## Exercise instructions
Line filter on the word "with": copy each matching line from the entries.

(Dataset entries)
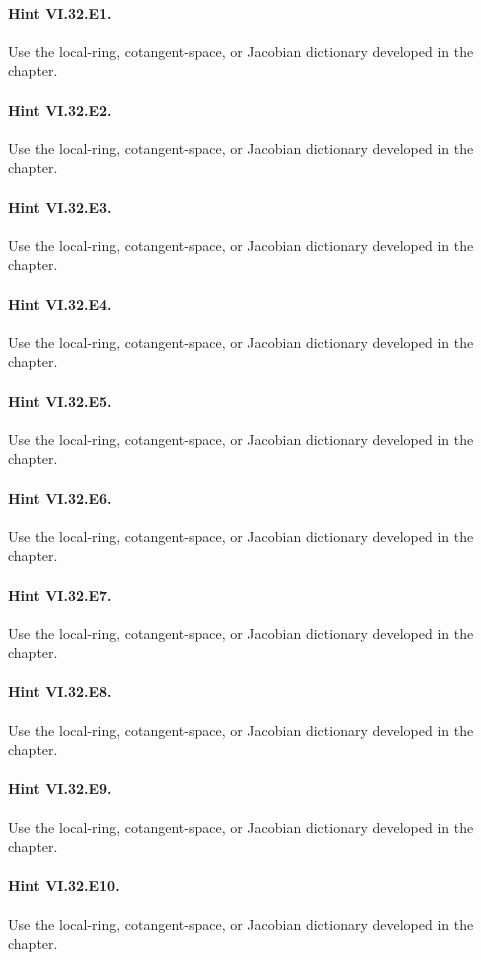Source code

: \paragraph{Hint VI.32.E1.} Use the local-ring, cotangent-space, or Jacobian dictionary developed in the chapter.
\paragraph{Hint VI.32.E2.} Use the local-ring, cotangent-space, or Jacobian dictionary developed in the chapter.
\paragraph{Hint VI.32.E3.} Use the local-ring, cotangent-space, or Jacobian dictionary developed in the chapter.
\paragraph{Hint VI.32.E4.} Use the local-ring, cotangent-space, or Jacobian dictionary developed in the chapter.
\paragraph{Hint VI.32.E5.} Use the local-ring, cotangent-space, or Jacobian dictionary developed in the chapter.
\paragraph{Hint VI.32.E6.} Use the local-ring, cotangent-space, or Jacobian dictionary developed in the chapter.
\paragraph{Hint VI.32.E7.} Use the local-ring, cotangent-space, or Jacobian dictionary developed in the chapter.
\paragraph{Hint VI.32.E8.} Use the local-ring, cotangent-space, or Jacobian dictionary developed in the chapter.
\paragraph{Hint VI.32.E9.} Use the local-ring, cotangent-space, or Jacobian dictionary developed in the chapter.
\paragraph{Hint VI.32.E10.} Use the local-ring, cotangent-space, or Jacobian dictionary developed in the chapter.
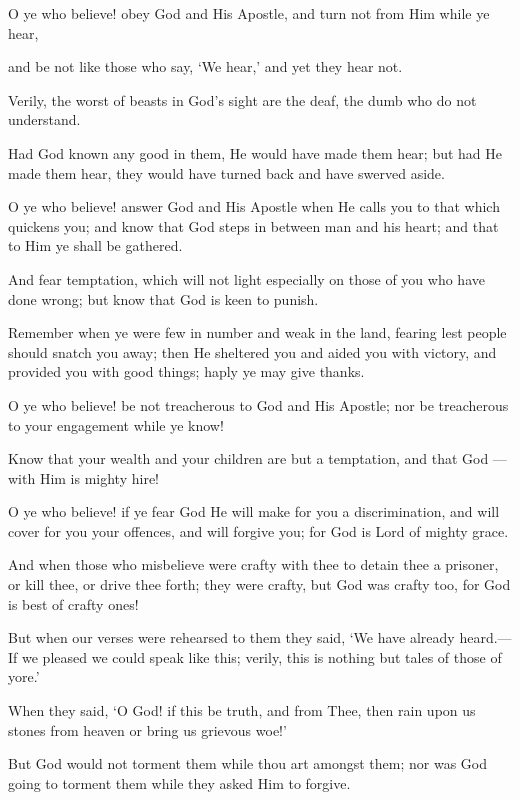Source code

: \documentclass[fontsize=14pt, letterpaper, notitlepage, openany, DIV=12]{scrbook} %
\begin{document}
\noindent[8:20]
O ye who believe! obey God and His Apostle, and turn not from Him while ye hear,

\noindent[8:21]
and be not like those who say, `We hear,' and yet they hear not.

\noindent[8:22]
Verily, the worst of beasts in God's sight are the deaf, the dumb who do not understand.

\noindent[8:23]
Had God known any good in them, He would have made them hear; but had He made
them hear, they would have turned back and have swerved aside.

\noindent[8:24]
O ye who believe! answer God and His Apostle when He calls you to that which
quickens you; and know that God steps in between man and his heart; and that to Him ye shall be
gathered.

\noindent[8:25]
And fear temptation, which will not light especially on those of you who have done
wrong; but know that God is keen to punish.

\noindent[8:26]
Remember when ye were few in number and weak in the land, fearing lest people should
snatch you away; then He sheltered you and aided you with victory, and provided you with good
things; haply ye may give thanks.

\noindent[8:27]
O ye who believe! be not treacherous to God and His Apostle; nor be treacherous to your
engagement while ye know!

\noindent[8:28]
Know that your wealth and your children are but a temptation, and that God --- with Him
is mighty hire!

\noindent[8:29]
O ye who believe! if ye fear God He will make for you a discrimination, and will cover
for you your offences, and will forgive you; for God is Lord of mighty grace.

\noindent[8:30]
And when those who misbelieve were crafty with thee to detain thee a prisoner, or kill
thee, or drive thee forth; they were crafty, but God was crafty too, for God is best of crafty ones!

\noindent[8:31]
But when our verses were rehearsed to them they said, `We have already heard.--- If we
pleased we could speak like this; verily, this is nothing but tales of those of yore.'

\noindent[8:32]
When they said, `O God! if this be truth, and from Thee, then rain upon us stones from
heaven or bring us grievous woe!'

\noindent[8:33]
But God would not torment them while thou art amongst them; nor was God going to
torment them while they asked Him to forgive.
\end{document}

## Answer to the exercise
snatch you away; then He sheltered you and aided you with victory, and provided you with good
Know that your wealth and your children are but a temptation, and that God --- with Him
And when those who misbelieve were crafty with thee to detain thee a prisoner, or kill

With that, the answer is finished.